▸ What is expected:
The response should be an exact repetition of all the entries.

▸ Extracted information:
========================================

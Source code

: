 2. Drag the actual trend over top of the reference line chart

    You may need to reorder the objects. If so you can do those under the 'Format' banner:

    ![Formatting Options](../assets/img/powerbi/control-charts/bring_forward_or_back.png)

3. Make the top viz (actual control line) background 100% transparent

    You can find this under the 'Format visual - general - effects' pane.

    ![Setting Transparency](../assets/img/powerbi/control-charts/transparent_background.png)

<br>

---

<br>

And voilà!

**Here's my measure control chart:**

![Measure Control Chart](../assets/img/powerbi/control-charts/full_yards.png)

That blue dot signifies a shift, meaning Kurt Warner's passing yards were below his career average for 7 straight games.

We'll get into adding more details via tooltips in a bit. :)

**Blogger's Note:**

========================================

▸ Written solution:
Source code

: 2. Drag the actual trend over top of the reference line chart

    You may need to reorder the objects. If so you can do those under the 'Format' banner:

    ![Formatting Options](../assets/img/powerbi/control-charts/bring_forward_or_back.png)

3. Make the top viz (actual control line) background 100% transparent

    You can find this under the 'Format visual - general - effects' pane.

    ![Setting Transparency](../assets/img/powerbi/control-charts/transparent_background.png)

<br>

---

<br>

And voilà!

**Here's my measure control chart:**

![Measure Control Chart](../assets/img/powerbi/control-charts/full_yards.png)

That blue dot signifies a shift, meaning Kurt Warner's passing yards were below his career average for 7 straight games.

We'll get into adding more details via tooltips in a bit. :)

**Blogger's Note:**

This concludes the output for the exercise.